Supplied data below:

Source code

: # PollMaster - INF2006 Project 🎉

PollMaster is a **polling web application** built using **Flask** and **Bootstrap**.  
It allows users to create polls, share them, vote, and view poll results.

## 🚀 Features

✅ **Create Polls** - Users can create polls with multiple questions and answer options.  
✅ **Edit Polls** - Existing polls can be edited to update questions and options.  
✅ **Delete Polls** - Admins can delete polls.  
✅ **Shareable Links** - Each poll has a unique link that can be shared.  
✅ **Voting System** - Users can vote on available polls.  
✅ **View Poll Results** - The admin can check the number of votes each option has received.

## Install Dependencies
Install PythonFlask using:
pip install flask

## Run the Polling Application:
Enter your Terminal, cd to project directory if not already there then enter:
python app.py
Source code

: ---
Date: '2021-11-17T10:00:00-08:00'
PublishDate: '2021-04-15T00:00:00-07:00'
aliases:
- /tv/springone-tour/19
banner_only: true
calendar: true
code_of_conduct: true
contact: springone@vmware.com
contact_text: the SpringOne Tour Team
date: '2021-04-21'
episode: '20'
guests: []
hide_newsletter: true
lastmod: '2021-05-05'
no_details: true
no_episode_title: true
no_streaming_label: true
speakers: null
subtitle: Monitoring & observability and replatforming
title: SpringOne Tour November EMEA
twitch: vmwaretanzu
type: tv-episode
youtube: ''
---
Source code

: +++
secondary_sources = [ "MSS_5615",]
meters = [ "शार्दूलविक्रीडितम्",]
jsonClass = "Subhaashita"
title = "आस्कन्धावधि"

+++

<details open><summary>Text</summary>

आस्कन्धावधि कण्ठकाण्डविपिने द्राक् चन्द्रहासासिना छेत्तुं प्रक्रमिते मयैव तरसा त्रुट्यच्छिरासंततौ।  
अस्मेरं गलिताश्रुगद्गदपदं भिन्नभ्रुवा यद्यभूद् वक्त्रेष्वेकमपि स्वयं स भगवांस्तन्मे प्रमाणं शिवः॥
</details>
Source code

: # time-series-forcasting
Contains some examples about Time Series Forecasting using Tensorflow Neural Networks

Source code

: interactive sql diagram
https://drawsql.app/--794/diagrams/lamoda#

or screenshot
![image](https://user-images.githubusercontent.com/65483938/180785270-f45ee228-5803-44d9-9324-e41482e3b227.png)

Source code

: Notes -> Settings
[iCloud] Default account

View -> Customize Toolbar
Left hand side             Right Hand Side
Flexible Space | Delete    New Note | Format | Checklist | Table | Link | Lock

End of Supplied data.

What the exercise asks:
Set every record down again, exactly as given.

Reply to the task:
Source code

: # PollMaster - INF2006 Project 🎉

PollMaster is a **polling web application** built using **Flask** and **Bootstrap**.  
It allows users to create polls, share them, vote, and view poll results.

## 🚀 Features

✅ **Create Polls** - Users can create polls with multiple questions and answer options.  
✅ **Edit Polls** - Existing polls can be edited to update questions and options.  
✅ **Delete Polls** - Admins can delete polls.  
✅ **Shareable Links** - Each poll has a unique link that can be shared.  
✅ **Voting System** - Users can vote on available polls.  
✅ **View Poll Results** - The admin can check the number of votes each option has received.

## Install Dependencies
Install PythonFlask using:
pip install flask

## Run the Polling Application:
Enter your Terminal, cd to project directory if not already there then enter:
python app.py
Source code

: ---
Date: '2021-11-17T10:00:00-08:00'
PublishDate: '2021-04-15T00:00:00-07:00'
aliases:
- /tv/springone-tour/19
banner_only: true
calendar: true
code_of_conduct: true
contact: springone@vmware.com
contact_text: the SpringOne Tour Team
date: '2021-04-21'
episode: '20'
guests: []
hide_newsletter: true
lastmod: '2021-05-05'
no_details: true
no_episode_title: true
no_streaming_label: true
speakers: null
subtitle: Monitoring & observability and replatforming
title: SpringOne Tour November EMEA
twitch: vmwaretanzu
type: tv-episode
youtube: ''
---
Source code

: +++
secondary_sources = [ "MSS_5615",]
meters = [ "शार्दूलविक्रीडितम्",]
jsonClass = "Subhaashita"
title = "आस्कन्धावधि"

+++

<details open><summary>Text</summary>

आस्कन्धावधि कण्ठकाण्डविपिने द्राक् चन्द्रहासासिना छेत्तुं प्रक्रमिते मयैव तरसा त्रुट्यच्छिरासंततौ।  
अस्मेरं गलिताश्रुगद्गदपदं भिन्नभ्रुवा यद्यभूद् वक्त्रेष्वेकमपि स्वयं स भगवांस्तन्मे प्रमाणं शिवः॥
</details>
Source code

: # time-series-forcasting
Contains some examples about Time Series Forecasting using Tensorflow Neural Networks

Source code

: interactive sql diagram
https://drawsql.app/--794/diagrams/lamoda#

or screenshot
![image](https://user-images.githubusercontent.com/65483938/180785270-f45ee228-5803-44d9-9324-e41482e3b227.png)

Source code

: Notes -> Settings
[iCloud] Default account

View -> Customize Toolbar
Left hand side             Right Hand Side
Flexible Space | Delete    New Note | Format | Checklist | Table | Link | Lock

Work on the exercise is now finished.